The first of these is “Dynamic Tidal Power”. This works by harnessing tidal activity in the ocean itself, rather than on the coast. The technology requires an extremely long (30-50 km) wall to be extended into the sea, which then harnesses the difference in tidal activity on either side of the wall.
The second upcoming technology is the “Tidal Lagoon”, which operates in a very similar way to existing barrages. However, rather than creating a single straight wall, a tidal lagoon would enclose an area of coastal seabed within a large circular barrier (or even up to three separate barriers). This could enable more efficient energy generation, but no plants of this type have yet been constructed.
Advantages And Drawbacks Of Tidal Energy
Advantages Of Tidal Energy
- Inexhaustible Energy Source: The tides are caused by the moon’s gravity, which means no matter how much tidal energy we use there’s no danger of running out.
- Reliable, Predictable Power: Unlike solar and wind energy, our tides can be perfectly predicted. This means we’ll always know how much power we’ll be able to make, so we can handle demand much more easily.
- Clean Energy: Tidal energy is very clean, even compared to other renewable energy technologies. It produces no emissions, no exhaust fumes, and releases no chemicals into the environment.
- Low Production Cost: Once the costs of installing a tidal energy plant have been recouped the cost of energy is very low. It can take several years for the plant to pay for itself, but major installations like the Rance tidal barrage in France have already proven cost-effective.
- High Energy Density: Tidal energy requires a relatively low volume of “fuel”, since water drives turbines more effectively than air. This means we’d need to create fewer plants to generate the same level of power.
Drawbacks of Tidal Energy
- Environmental Concerns: Tidal energy installations can be detrimental to marine life. Fish can be sucked into turbines or struck by blades, while barrages can cause an enormous impact on the ecosystem by altering the natural flow of water.
- No Consumer Options: Unlike installing solar panels on your home there’s no way for everyday consumers to get on board with tidal energy.
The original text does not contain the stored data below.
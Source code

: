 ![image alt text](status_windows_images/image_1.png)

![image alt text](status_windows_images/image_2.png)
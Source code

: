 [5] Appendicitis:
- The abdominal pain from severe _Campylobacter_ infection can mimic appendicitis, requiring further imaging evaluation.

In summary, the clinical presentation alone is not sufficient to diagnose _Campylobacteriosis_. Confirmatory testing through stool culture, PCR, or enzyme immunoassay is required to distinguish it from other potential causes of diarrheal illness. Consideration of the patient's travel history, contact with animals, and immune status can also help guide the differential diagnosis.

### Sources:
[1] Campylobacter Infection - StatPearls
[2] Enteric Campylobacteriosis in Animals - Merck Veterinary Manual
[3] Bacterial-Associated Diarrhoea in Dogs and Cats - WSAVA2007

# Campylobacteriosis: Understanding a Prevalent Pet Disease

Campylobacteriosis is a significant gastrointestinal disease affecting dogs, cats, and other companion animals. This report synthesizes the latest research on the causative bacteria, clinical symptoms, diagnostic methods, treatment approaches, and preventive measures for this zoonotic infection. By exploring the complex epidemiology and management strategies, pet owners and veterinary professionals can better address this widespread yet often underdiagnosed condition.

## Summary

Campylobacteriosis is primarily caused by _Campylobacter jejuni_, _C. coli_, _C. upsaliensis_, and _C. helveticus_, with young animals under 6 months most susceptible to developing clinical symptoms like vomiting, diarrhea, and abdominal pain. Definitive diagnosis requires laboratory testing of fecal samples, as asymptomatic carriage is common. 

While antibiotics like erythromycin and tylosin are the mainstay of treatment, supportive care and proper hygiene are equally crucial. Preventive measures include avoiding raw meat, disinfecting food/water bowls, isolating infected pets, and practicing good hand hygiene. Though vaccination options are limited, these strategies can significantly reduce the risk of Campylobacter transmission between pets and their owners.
This makes it harder for people to see the impact it has on their daily life.
- System Maintenance: Saltwater can quickly corrode metal parts and marine life such as seaweed and barnacles will often grow on underwater installations. Tidal energy plants can’t simply be left alone once constructed; they require regular maintenance to ensure continued operation.
- High Upfront Costs: As with all relatively new technologies, tidal energy plants are still expensive to build. This high initial cost helps to explain why tidal energy is still a relatively minor contributor to renewable energy globally.
What Is The State Of Tidal Energy In The UK?
As an island nation, the UK is well-placed to become a major player in the world’s tidal energy industry. In fact, a recent study identified only 20 places in the world where large scale tidal power arrays could be installed; 8 of these were in the UK.
In addition to this, Scotland is home to the world’s first tidal energy research and testing facility, the European Marine Energy Centre, located in Orkney.
The UK’s tidal energy industry is up-and-coming, and the Government estimates that it could eventually provide as much as 20% of the country’s electricity requirements.
The MeyGen Tidal Project is already under construction, and is predicted to produce almost 400MW of energy by 2021. This would make it the largest tidal energy plant in the world, although proposed projects like the Severn Barrage, which could potentially produce 5% of the UK’s total power requirements.
What’s Next For Tidal Energy?
There are plenty of reasons to believe that tidal energy is the future.
Not only is it reliable and clean, but it is also easily scalable to produce large volumes of electricity.
The new and upcoming technologies outlined in this article, combined with the UK’s excellent tidal energy locations, means that tidal energy could well become one of our country’s most important energy sources.